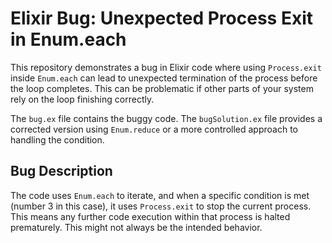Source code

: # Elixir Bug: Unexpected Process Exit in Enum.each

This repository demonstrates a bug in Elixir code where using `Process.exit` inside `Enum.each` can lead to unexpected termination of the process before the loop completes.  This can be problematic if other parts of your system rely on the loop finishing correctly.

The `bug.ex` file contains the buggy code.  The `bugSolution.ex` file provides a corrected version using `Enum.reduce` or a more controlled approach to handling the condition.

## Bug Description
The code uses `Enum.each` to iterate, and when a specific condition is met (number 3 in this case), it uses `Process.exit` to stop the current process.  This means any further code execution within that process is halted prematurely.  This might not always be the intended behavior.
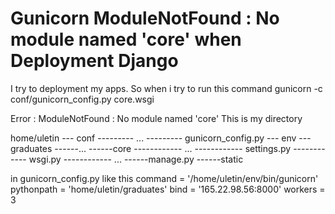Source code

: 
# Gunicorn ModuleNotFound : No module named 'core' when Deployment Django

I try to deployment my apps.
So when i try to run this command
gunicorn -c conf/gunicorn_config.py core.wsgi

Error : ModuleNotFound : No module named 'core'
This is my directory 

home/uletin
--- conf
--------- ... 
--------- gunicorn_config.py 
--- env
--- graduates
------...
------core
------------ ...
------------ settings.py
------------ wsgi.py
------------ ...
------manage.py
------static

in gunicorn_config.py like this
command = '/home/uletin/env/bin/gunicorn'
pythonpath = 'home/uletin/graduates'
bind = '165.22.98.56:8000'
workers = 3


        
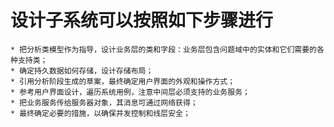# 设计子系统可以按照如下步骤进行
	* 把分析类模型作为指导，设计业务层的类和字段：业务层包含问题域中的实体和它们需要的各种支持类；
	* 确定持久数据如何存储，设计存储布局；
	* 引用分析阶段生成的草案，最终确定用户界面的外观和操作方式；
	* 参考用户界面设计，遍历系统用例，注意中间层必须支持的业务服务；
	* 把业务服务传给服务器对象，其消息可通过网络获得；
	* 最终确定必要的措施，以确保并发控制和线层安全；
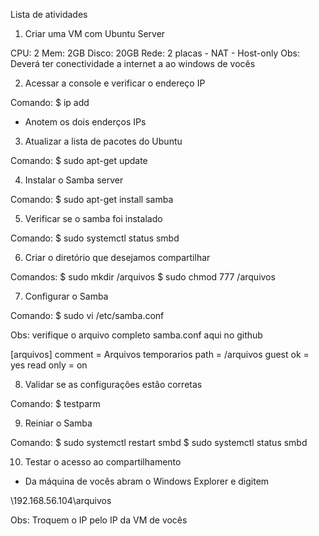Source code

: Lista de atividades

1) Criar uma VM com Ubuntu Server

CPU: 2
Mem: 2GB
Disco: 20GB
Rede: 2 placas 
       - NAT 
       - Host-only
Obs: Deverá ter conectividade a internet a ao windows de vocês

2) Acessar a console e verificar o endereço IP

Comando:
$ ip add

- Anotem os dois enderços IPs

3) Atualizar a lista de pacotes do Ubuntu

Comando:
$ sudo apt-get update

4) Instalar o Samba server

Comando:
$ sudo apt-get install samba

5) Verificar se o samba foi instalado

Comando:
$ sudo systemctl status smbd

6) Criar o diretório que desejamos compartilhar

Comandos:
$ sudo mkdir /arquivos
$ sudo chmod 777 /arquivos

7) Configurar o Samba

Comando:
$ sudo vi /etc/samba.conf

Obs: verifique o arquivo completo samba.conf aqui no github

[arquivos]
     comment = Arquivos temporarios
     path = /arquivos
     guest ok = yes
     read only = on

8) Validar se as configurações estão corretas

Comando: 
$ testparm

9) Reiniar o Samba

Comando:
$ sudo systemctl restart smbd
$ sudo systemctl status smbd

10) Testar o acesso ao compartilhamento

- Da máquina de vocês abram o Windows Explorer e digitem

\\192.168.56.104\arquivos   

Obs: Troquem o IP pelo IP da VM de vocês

_ _ _

Above are records with pictures; repeat them exactly, but without the pictures.

Source code

: # Elixir Bug: Unexpected Process Exit in Enum.each

This repository demonstrates a bug in Elixir code where using `Process.exit` inside `Enum.each` can lead to unexpected termination of the process before the loop completes.  This can be problematic if other parts of your system rely on the loop finishing correctly.

The `bug.ex` file contains the buggy code.  The `bugSolution.ex` file provides a corrected version using `Enum.reduce` or a more controlled approach to handling the condition.

## Bug Description
The code uses `Enum.each` to iterate, and when a specific condition is met (number 3 in this case), it uses `Process.exit` to stop the current process.  This means any further code execution within that process is halted prematurely.  This might not always be the intended behavior.
Source code

: 
# Gunicorn ModuleNotFound : No module named 'core' when Deployment Django

I try to deployment my apps.
So when i try to run this command
gunicorn -c conf/gunicorn_config.py core.wsgi

Error : ModuleNotFound : No module named 'core'
This is my directory 

home/uletin
--- conf
--------- ... 
--------- gunicorn_config.py 
--- env
--- graduates
------...
------core
------------ ...
------------ settings.py
------------ wsgi.py
------------ ...
------manage.py
------static

in gunicorn_config.py like this
command = '/home/uletin/env/bin/gunicorn'
pythonpath = 'home/uletin/graduates'
bind = '165.22.98.56:8000'
workers = 3


        
# 设计子系统可以按照如下步骤进行
	* 把分析类模型作为指导，设计业务层的类和字段：业务层包含问题域中的实体和它们需要的各种支持类；
	* 确定持久数据如何存储，设计存储布局；
	* 引用分析阶段生成的草案，最终确定用户界面的外观和操作方式；
	* 参考用户界面设计，遍历系统用例，注意中间层必须支持的业务服务；
	* 把业务服务传给服务器对象，其消息可通过网络获得；
	* 最终确定必要的措施，以确保并发控制和线层安全；
Source code

: Lista de atividades

1) Criar uma VM com Ubuntu Server

CPU: 2
Mem: 2GB
Disco: 20GB
Rede: 2 placas 
       - NAT 
       - Host-only
Obs: Deverá ter conectividade a internet a ao windows de vocês

2) Acessar a console e verificar o endereço IP

Comando:
$ ip add

- Anotem os dois enderços IPs

3) Atualizar a lista de pacotes do Ubuntu

Comando:
$ sudo apt-get update

4) Instalar o Samba server

Comando:
$ sudo apt-get install samba

5) Verificar se o samba foi instalado

Comando:
$ sudo systemctl status smbd

6) Criar o diretório que desejamos compartilhar

Comandos:
$ sudo mkdir /arquivos
$ sudo chmod 777 /arquivos

7) Configurar o Samba

Comando:
$ sudo vi /etc/samba.conf

Obs: verifique o arquivo completo samba.conf aqui no github

[arquivos]
     comment = Arquivos temporarios
     path = /arquivos
     guest ok = yes
     read only = on

8) Validar se as configurações estão corretas

Comando: 
$ testparm

9) Reiniar o Samba

Comando:
$ sudo systemctl restart smbd
$ sudo systemctl status smbd

10) Testar o acesso ao compartilhamento

- Da máquina de vocês abram o Windows Explorer e digitem

\\192.168.56.104\arquivos   

Obs: Troquem o IP pelo IP da VM de vocês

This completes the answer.